Anehnya pernyataan itu tak menyinggung sama sekali penangkapan terhadap kaum wanita, yaitu isteri-isteri dan ibu-ibu dari mereka yang melarikan diri serta anak-anak mereka, sebagai tebusan untuk memaksa mereka menyerahkan diri. Juga tidak menyebutkan penyiksaan buas yang mereka lakukan di rumah-rumah keluarga mereka.

Dalam perkembangan yang begitu cepat, seorang pedagang di pasar ‘Ain Syams menikam salah seorang jenderal besar polisi bernama Isham Syams, wakil unit intelejen untuk Kairo Timur. Sang jenderal tewas akibat luka yang ia derita.

Pedagang itu kemudian kabur, di mana berdasarkan investigasi dari tim kejaksaan ternyata namanya adalah Syarif Muhammad Ahmad.

Ia mengalami pemukulan yang meninggalkan bekas luka hingga berkali-kali setelah ditangkap oleh tangan komandan-komandan intelejen seperti yang telah kami ceritakan sebelumnya pada peristiwa bulan Agustus. Ia kembali menerima penyiksaan hebat di resort Ain Syams. Akhir daripada peristiwa ini menggambarkan sebuah drama buruk yang dimainkan oleh aparat kepolisian, melalui tindakan penyidik, hakim dan para algojo, dalam waktu yang bersamaan. Syarif Muhammad Ahmad pun tewas bersama dua rekannya yaitu Khalid Ismail dan Asyraf Darwisy, akibat tertembus tembakan timah panas. Setelah itu, dalam pernyataan yang ia keluarkan, menteri dalam negeri mengklaim bahwa ketiga korban tewas itu akibat perlawanan (saat akan ditangkap) selama tiga jam di salah satu jalanan Syibra.

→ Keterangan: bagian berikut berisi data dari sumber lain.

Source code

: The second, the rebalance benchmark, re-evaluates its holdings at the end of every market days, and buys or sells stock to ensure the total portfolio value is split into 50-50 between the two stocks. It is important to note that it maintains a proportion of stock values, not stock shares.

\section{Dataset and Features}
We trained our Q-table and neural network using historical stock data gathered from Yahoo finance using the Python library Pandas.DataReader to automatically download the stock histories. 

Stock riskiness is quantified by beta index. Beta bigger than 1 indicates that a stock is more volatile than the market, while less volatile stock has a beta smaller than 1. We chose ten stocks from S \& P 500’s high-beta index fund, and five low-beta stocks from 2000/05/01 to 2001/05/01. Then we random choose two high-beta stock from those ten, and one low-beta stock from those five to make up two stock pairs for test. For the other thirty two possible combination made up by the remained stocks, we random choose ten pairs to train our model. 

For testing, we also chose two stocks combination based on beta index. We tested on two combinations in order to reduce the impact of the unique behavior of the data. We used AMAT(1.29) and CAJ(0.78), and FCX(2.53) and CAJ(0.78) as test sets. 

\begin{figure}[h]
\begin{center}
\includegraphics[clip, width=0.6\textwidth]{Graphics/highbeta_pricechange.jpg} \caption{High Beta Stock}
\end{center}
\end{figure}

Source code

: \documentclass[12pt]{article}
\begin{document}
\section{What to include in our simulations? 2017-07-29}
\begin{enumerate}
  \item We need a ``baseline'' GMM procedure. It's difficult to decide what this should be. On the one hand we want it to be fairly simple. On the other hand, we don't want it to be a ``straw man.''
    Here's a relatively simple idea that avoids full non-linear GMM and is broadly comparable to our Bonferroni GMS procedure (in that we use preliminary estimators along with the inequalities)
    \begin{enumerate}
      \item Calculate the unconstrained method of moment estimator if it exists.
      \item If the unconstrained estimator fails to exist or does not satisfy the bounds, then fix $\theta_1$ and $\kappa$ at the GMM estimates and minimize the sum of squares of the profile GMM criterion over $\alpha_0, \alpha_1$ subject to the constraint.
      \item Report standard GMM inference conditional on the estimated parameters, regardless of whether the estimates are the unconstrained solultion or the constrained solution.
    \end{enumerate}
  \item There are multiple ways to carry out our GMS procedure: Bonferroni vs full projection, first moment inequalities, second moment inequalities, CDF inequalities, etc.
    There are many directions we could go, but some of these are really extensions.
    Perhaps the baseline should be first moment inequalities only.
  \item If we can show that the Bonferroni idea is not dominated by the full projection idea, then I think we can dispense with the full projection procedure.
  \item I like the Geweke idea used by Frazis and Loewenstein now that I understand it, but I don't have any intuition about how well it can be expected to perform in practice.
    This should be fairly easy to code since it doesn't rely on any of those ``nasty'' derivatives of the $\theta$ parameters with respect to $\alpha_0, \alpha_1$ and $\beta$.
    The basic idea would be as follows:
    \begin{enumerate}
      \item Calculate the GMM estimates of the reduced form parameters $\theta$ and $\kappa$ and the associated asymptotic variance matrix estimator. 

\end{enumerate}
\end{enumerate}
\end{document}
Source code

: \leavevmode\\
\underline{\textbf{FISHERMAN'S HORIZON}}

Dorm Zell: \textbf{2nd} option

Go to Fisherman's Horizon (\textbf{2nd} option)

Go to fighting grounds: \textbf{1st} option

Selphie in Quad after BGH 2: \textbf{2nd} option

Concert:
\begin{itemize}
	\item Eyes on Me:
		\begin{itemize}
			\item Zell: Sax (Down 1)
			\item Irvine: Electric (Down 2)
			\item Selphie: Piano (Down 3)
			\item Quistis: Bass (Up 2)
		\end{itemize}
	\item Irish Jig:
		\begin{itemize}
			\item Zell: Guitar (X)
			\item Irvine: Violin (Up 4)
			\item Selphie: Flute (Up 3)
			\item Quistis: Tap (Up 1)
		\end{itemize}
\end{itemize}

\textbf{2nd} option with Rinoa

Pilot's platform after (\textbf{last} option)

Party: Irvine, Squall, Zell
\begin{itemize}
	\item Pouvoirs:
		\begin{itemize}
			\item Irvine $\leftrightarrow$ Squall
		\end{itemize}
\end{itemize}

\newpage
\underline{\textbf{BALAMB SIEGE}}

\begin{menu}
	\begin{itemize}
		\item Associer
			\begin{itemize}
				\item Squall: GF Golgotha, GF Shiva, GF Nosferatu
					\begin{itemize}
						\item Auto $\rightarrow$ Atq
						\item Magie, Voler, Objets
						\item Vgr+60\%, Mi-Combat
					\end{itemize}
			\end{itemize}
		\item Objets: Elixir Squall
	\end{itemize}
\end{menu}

Padahal tidak ada satupun komandan atau pasukan yang terluka oleh sebutir peluru pun!!

Dalam pernyataan juga disebutkan bahwa telah ditemukan beberapa pucuk senjata di samping mayat ketiga korban, salah seorang petinggi Jamaah Islamiyah untuk wilayah itu juga ikut terbunuh, namanya Jabir Muhammad Ahmad. Polisi mengklaim –seperti biasa—bahwa dia melawan aparat dan berusaha membunuh salah seorang komandan polisi hingga pasukan polisi “terpaksa” menembakkan peluru ke arahnya.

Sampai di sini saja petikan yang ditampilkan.